The ResNet-18 model used in production was trained using SimCLR approach. SimCLR is a self-supervised contrastive learning method that allows to learn good visual representations without image labels. The model was trained on 100k images, ca. 50 % of which were technical drawings and the rest were all the other types of images.
Following this, I benchmarked CLIP against SimCLR for visual similarity search. I found that image features from a released CLIP-based model taken as zero-shot perform on pair with SimCLR-based model trained specifically for that data. This is truly amazing given that technical drawings are not the typical candidates for publicly available datasets. I can’t explain why CLIP is able to perform so well on technical drawings, might it be that examples of such drawings were part of the training dataset.
Another result shown here is that CLIP was not training with image similarity in mind. Yet it learned useful representations that may be used in image similarity scenarios.
CLIP current limitations
CLIP authors are open about its limitations. CLIP struggles on more abstract or systematic tasks such as counting the number of objects and on a more complex tasks such as estimating relative distances between objects. On such datasets, CLIP is only slightly better than random guessing. CLIP also struggles with very fine-grained classification, such as telling the difference between car models, variants of aircraft, or flower species.
CLIP model itself is data hungry and expensive to train. If pre-trained model doesn’t work well for you, it may be not feasible to train your own version.
While zero-shot CLIP tries to reformulate classification task, the principles are still the same. And although CLIP generalizes well to many image distributions, it still generalizes poorly to data that is truly out-of-distribution. One example of this was CLIP’s performance on MNIST dataset where CLIP zero-shot accuracy was 88 %. Logistic regression on raw pixels outperforms CLIP.

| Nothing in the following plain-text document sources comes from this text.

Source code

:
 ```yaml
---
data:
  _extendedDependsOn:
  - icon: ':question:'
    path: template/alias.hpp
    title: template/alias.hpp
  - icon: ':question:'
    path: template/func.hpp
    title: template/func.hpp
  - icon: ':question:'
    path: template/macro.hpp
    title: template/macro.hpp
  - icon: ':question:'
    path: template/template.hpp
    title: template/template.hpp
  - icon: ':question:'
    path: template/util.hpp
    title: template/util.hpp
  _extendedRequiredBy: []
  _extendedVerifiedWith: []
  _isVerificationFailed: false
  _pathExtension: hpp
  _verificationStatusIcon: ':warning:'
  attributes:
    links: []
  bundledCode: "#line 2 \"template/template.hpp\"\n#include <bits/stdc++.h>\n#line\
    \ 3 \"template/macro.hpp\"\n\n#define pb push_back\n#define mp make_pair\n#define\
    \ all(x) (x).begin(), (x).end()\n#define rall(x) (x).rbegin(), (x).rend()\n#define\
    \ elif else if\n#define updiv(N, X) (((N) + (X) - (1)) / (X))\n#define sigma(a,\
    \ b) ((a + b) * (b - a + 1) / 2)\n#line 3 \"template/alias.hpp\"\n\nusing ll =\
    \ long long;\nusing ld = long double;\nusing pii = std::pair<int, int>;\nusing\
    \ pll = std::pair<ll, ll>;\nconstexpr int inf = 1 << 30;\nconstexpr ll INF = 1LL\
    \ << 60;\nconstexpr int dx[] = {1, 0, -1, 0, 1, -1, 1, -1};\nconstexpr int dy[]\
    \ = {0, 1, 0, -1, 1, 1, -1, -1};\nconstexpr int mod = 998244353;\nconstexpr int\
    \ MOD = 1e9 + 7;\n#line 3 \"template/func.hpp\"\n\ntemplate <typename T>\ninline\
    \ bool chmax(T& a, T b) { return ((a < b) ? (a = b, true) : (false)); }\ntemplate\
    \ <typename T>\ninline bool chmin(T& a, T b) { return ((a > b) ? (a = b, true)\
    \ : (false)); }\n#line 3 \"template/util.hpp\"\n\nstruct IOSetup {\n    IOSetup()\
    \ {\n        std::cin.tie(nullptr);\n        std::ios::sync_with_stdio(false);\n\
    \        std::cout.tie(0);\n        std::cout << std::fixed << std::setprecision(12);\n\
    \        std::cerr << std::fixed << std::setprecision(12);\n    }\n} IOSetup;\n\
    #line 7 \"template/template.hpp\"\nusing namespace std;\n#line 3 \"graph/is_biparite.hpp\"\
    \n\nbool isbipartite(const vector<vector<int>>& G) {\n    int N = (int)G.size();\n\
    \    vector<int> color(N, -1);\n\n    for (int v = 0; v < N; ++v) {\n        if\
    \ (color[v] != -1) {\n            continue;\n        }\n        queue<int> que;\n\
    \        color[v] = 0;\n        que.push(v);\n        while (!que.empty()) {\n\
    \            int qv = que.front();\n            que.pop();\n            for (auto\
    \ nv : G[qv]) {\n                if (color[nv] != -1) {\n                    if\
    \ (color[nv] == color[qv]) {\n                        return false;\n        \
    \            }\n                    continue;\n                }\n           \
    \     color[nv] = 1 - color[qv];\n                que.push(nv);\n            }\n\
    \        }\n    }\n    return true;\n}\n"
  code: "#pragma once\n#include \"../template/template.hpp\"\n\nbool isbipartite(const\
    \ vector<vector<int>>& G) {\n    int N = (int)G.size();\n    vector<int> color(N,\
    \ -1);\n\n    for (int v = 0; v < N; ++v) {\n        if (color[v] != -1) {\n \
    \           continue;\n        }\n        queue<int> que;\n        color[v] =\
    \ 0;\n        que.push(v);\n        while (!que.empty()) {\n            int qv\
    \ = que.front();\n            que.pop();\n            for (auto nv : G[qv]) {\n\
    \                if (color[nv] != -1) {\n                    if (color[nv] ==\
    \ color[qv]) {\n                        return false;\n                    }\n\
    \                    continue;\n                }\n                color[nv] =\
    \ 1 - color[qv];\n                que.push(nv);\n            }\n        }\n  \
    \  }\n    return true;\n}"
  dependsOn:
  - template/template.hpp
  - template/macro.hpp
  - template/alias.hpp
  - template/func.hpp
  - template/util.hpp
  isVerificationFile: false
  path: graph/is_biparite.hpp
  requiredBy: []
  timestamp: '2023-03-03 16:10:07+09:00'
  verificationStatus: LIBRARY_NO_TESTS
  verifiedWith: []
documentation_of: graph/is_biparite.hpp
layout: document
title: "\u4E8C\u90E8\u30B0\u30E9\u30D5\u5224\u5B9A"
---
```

Ability to adapt to new datasets and classes is related to text encoder. It is thus limited to choosing from only those concepts known to the encoder. CLIP model trained with English texts will be of little help if used with texts in other languages.
Finally, CLIP’s classifiers can be sensitive to wording in label descriptions and may require trial and error to perform well.
CLIP training pushes the boundaries of traditional classifier a bit further, and the released pre-trained model allows one to perform various computer vision tasks (classification, image feature utilization) with good performance and without a need of a training set. As one of the pain points when working on real projects in data science is data scarcity, where there may be a lack of ground truth data or the amount of data is limited. As I show with an example, pre-trained CLIP-based model allows to kick-start such projects – thus this development is a welcomed addition to the Data Science toolbox.
I hope you enjoyed a presentation the key aspects of how CLIP works, and a high-level demonstration of what it can be used on.
If you have found it interesting, I highly recommend reading the original paper where authors run a lot of different experiments and show how CLIP performs zero-shot classification on a broad range of datasets.
How to try out CLIP yourself?
I’ve prepared a Colab notebook that shows how to interact with CLIP. There you will find not only the basic procedure, but also some insights into how text descriptions affect the outcome. Be sure to check it out!
That notebook uses 16 portrait photos of 3 people. I wanted to see if CLIP can discriminate these people. It certainly can! However, as CLIP authors point out in their paper, at the current state of development CLIP may be not the best candidate to perform such tasks, but it is a good way to see how the model works. Its capabilities are anyway look very interesting.